Wenn Malware-Jungs ein Stadium erreichen können, in dem, selbst wenn Sie die [Datei] haben, sie an eine bestimmte Maschine gebunden ist, dann verkompliziert das unser Leben, sagt Roel Schouwenberg , leitender Forscher für Kaspersky , einem anderen Software-Sicherheitsunternehmen. Im Jahr 2011 verarbeitete Kaspersky über seine automatisierten Systeme mehr als eine Milliarde Samples.



Wenn Flashback ein Hinweis auf die Zukunft ist und die Automatisierung den Ansturm von Dateien zur Analyse nicht mehr aussortieren kann, könnten Antiviren-Unternehmen ihre Kosten in die Höhe schnellen sehen.

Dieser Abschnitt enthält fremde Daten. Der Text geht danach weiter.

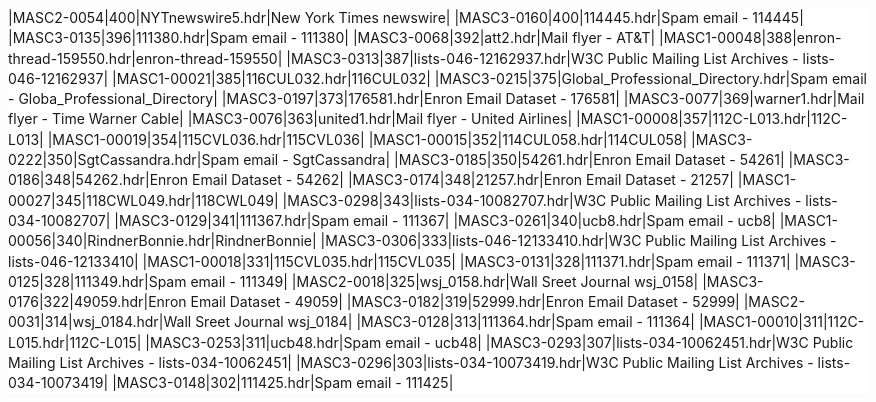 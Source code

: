 |MASC2-0054|400|NYTnewswire5.hdr|New York Times newswire|
|MASC3-0160|400|114445.hdr|Spam email - 114445|
|MASC3-0135|396|111380.hdr|Spam email - 111380|
|MASC3-0068|392|att2.hdr|Mail flyer - AT&T|
|MASC1-00048|388|enron-thread-159550.hdr|enron-thread-159550|
|MASC3-0313|387|lists-046-12162937.hdr|W3C Public Mailing List Archives - lists-046-12162937|
|MASC1-00021|385|116CUL032.hdr|116CUL032|
|MASC3-0215|375|Global_Professional_Directory.hdr|Spam email - Globa_Professional_Directory|
|MASC3-0197|373|176581.hdr|Enron Email Dataset - 176581|
|MASC3-0077|369|warner1.hdr|Mail flyer - Time Warner Cable|
|MASC3-0076|363|united1.hdr|Mail flyer - United Airlines|
|MASC1-00008|357|112C-L013.hdr|112C-L013|
|MASC1-00019|354|115CVL036.hdr|115CVL036|
|MASC1-00015|352|114CUL058.hdr|114CUL058|
|MASC3-0222|350|SgtCassandra.hdr|Spam email - SgtCassandra|
|MASC3-0185|350|54261.hdr|Enron Email Dataset - 54261|
|MASC3-0186|348|54262.hdr|Enron Email Dataset - 54262|
|MASC3-0174|348|21257.hdr|Enron Email Dataset - 21257|
|MASC1-00027|345|118CWL049.hdr|118CWL049|
|MASC3-0298|343|lists-034-10082707.hdr|W3C Public Mailing List Archives - lists-034-10082707|
|MASC3-0129|341|111367.hdr|Spam email - 111367|
|MASC3-0261|340|ucb8.hdr|Spam email - ucb8|
|MASC1-00056|340|RindnerBonnie.hdr|RindnerBonnie|
|MASC3-0306|333|lists-046-12133410.hdr|W3C Public Mailing List Archives - lists-046-12133410|
|MASC1-00018|331|115CVL035.hdr|115CVL035|
|MASC3-0131|328|111371.hdr|Spam email - 111371|
|MASC3-0125|328|111349.hdr|Spam email - 111349|
|MASC2-0018|325|wsj_0158.hdr|Wall Sreet Journal wsj_0158|
|MASC3-0176|322|49059.hdr|Enron Email Dataset - 49059|
|MASC3-0182|319|52999.hdr|Enron Email Dataset - 52999|
|MASC2-0031|314|wsj_0184.hdr|Wall Sreet Journal wsj_0184|
|MASC3-0128|313|111364.hdr|Spam email - 111364|
|MASC1-00010|311|112C-L015.hdr|112C-L015|
|MASC3-0253|311|ucb48.hdr|Spam email - ucb48|
|MASC3-0293|307|lists-034-10062451.hdr|W3C Public Mailing List Archives - lists-034-10062451|
|MASC3-0296|303|lists-034-10073419.hdr|W3C Public Mailing List Archives - lists-034-10073419|
|MASC3-0148|302|111425.hdr|Spam email - 111425|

Aus unserer Sicht analysieren wir täglich Hunderttausende von Proben, sagt Dean De Beer, Chief Technology Officer von BedrohungsGRID , ein Unternehmen für Malware-Analysedienste. Jetzt werfen sie diesen Curveball, und wir müssen uns zurücklehnen und sagen: ‚Was müssen wir tun, damit wir die Probe entnehmen können?‘

Antivirus-Firmen könnten versuchen, solche Malware zu vereiteln, indem sie eine virtuelle Maschine erstellen, die mit dem System des Opfers identisch zu sein scheint. Dies könnte jedoch Datenschutzbedenken bei den Benutzern aufkommen lassen. Um die Analyse zu erschweren, könnten Malware-Autoren Funktionen erstellen, die Befehle von den Command-and-Control-Servern mithilfe eines Schlüssels interpretieren, der aus Informationen über den Netzwerkstandort des Computers erstellt wurde. Die als Befehlssatzlokalisierung bekannte Technik würde Befehle, die für eine Maschine mit Sitz in San Francisco bestimmt sind, für eine Maschine mit Sitz in Boston unkenntlich machen.



Antivirus-Firmen hoffen, dass Royal die Diskussion auf einem hohen Niveau hält, um Angreifern keine präzisen Ratschläge zu geben, wie sie ihre Fähigkeit verbessern können, Malware auf infizierten Computern zu sperren. Flashback war eine Qual, sagt Schouwenberg. Wenn die Rede davon ist, wie man es dem Angreifer sehr leicht machen kann, dann freue ich mich darauf nicht.

Royal hofft, dass die Präsentation als Warnung dient, dass Verteidiger dieses Problem schnell lösen müssen. Diese Präsentation sei kein Grund, Ihre Malware-Analysetools wegzuwerfen, sagt er. Es soll eine Warnung sein. Wir alle müssen uns vorbereiten.